UJAWNIAMY! Prokuratura chciała ścigać Magdalenę Mertę, mec. Kownackiego oraz "Nasz Dziennik", bo nagłośnili, że ambasador Bahr nic nie pamięta

Fot. Youtube.pl
Fot. Youtube.pl

Magdalenie Mercie, jej pełnomocnikowi Bartoszowi Kownackiemu oraz redakcji "Naszego Dziennika" groziło śledztwo, a w konsekwencji 2 lata więzienia. Prokuratura okręgowa w Warszawie chciała ich ścigać za "naruszenie tajemnicy postępowania przygotowawczego".

Redakcja wPolityce.pl poznała szczegóły zaskakującego postępowania warszawskich prokuratur okręgowych.

Opisywane postępowanie zaczyna się 19 lipca 2012 roku. To wtedy do Prokuratury Okręgowej Warszawa-Praga trafia pismo z PO Warszawa z wnioskiem o wszczęcie śledztwa ws. działań "Naszego Dziennika", wdowy po śp. Tomaszu Mercie oraz mec. Bartosza Kownackiego. PO Warszawa zaznacza, że w artykule z 22 czerwca pt: "Amnezja Bahra" doszło do ujawnienia tajemnicy postępowania w toczącym się śledztwie ws. zaginięcia rzeczy osobistych śp. Tomasza Merty. W artykule "ND" pojawiły się wypowiedzi Kownackiego oraz Merty, które zdaniem prokuratury były ujawnieniem chronionej prawem tajemnicy.

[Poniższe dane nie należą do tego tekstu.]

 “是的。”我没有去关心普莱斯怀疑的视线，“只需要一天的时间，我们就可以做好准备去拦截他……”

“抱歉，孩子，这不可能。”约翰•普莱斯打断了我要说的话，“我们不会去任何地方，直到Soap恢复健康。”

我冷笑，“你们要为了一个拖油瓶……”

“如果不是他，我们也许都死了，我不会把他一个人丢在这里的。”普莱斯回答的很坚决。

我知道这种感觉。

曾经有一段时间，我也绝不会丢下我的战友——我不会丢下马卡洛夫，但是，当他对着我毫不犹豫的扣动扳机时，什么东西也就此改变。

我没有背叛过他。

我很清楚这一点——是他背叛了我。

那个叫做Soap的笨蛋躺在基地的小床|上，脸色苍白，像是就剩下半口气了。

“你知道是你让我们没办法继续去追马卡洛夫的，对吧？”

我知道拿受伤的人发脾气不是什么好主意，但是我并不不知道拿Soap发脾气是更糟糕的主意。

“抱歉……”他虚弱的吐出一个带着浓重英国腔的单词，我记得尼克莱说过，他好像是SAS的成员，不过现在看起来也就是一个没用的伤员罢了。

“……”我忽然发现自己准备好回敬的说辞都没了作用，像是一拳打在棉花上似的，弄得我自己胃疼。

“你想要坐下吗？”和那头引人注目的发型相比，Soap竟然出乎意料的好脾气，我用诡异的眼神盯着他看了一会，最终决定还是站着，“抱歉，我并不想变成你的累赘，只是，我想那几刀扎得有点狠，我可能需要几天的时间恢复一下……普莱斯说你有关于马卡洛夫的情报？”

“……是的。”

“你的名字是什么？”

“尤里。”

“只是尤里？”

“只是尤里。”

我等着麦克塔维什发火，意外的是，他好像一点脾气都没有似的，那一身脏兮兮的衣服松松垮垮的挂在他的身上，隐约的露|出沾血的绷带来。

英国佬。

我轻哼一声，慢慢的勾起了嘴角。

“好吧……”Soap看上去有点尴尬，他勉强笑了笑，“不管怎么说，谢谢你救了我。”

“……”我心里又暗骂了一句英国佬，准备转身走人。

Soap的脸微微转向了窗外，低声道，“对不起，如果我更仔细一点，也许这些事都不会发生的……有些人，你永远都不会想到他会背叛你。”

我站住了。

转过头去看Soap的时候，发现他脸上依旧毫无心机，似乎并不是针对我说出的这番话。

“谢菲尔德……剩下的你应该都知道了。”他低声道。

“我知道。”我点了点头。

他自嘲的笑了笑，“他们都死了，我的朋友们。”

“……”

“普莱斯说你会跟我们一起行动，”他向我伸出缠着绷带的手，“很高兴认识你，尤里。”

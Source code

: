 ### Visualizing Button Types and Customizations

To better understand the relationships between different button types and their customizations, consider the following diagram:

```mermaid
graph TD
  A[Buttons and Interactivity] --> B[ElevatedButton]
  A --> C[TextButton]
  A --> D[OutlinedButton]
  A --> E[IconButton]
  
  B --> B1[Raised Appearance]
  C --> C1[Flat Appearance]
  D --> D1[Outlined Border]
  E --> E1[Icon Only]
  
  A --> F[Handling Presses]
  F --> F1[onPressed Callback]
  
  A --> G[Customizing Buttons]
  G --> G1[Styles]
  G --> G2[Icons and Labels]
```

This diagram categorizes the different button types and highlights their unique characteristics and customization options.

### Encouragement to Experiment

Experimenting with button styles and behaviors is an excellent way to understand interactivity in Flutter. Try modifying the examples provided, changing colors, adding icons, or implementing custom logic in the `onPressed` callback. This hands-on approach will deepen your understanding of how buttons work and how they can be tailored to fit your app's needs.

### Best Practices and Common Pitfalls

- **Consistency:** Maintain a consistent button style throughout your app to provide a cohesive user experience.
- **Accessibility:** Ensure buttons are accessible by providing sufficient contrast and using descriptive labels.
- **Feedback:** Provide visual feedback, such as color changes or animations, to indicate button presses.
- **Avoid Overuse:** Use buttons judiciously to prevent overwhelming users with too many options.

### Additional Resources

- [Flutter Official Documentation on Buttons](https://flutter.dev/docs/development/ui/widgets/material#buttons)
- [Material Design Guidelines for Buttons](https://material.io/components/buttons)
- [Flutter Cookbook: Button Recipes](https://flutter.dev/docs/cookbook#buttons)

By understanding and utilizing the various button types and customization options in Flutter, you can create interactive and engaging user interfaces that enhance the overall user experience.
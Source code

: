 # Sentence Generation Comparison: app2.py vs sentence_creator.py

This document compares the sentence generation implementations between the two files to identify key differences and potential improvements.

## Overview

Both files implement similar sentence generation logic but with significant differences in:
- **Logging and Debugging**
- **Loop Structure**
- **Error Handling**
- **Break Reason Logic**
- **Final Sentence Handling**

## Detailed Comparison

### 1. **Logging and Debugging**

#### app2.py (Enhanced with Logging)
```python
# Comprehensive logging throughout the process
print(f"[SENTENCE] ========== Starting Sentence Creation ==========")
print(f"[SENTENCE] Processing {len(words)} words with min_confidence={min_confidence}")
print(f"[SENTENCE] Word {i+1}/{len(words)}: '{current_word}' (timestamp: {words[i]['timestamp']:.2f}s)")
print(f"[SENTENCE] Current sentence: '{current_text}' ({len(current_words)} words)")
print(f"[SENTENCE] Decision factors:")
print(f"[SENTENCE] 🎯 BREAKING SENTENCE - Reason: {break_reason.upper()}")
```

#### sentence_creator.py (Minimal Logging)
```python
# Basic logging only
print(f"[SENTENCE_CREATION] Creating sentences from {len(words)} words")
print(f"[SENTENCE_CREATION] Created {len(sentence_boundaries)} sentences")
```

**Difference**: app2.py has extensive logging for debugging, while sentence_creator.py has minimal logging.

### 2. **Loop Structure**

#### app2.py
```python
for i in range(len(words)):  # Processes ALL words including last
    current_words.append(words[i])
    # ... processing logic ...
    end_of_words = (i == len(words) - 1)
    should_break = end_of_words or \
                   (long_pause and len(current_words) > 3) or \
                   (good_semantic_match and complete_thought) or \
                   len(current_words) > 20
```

W piśmie Prokuratury Okręgowej Warszawa czytamy:

Zakres informacji wynikających z artykułu prasowego zamieszczonego przez "Nasz Dziennik" koresponduje z okolicznościami podanymi przez świadka Jerzego Bahra w dniu 21 czerwca 2012 roku oraz użytymi przez Wyżej Wymienionego świadka sformułowaniami, przy czym osoby dopuszczone do udziału w przedmiotowym przesłuchaniu, na podst. art. 317 § 1 Kpk, tj. Pani Magdalena Pietrzak-Merta oraz adw. Bartosz Kownacki, występujący w niniejszej sprawie w charakterze pełnomocnika Pani Magdaleny Pietrzak-Merty oraz Pani Anny Marii Wojtowicz, po przeprowadzeniu wskazanej czynności procesowej nie uzyskały zgody na przekazanie prasie wiadomości wynikających z przesłuchania Wyżej Wymienionego świadka.

W kolejnej notatce urzędowej prokuratura warszawska dodaje, że Magdalena Merta oraz Bartosz Kownacki:

nie zwracali się z prośbą o zgodę na przekazanie prasie informacji wynikających z przesłuchania Wyżej Wymienionego świadka.

 

Co tak zaniepokoiło warszawską prokuraturę? O ujawnienie jak ważnych tajemnic śledztwa chodzi w tej sprawie?

Okazuje się, że groźnie brzmiące działanie wymienionych osób jest groźne tylko na papierze.

Po pismach przewodnich w aktach sprawy dot. ujawnienia tajemnicy przez Mertę, Kownackiego i "Nasz Dziennik" znajdują się materiały prasowe, które mają obrazować zachowanie wymienionych osób, które prokuratura chce ścigać.

Wśród materiałów znajduje się m.in. kilka artykułów z "ND", opisy kilku portali internetowych artykułów "ND", artykuł "Gazety Wyborczej", a także dwa wywiady z mecenasem Bartoszem Kownackim dla portalu wPolityce.pl.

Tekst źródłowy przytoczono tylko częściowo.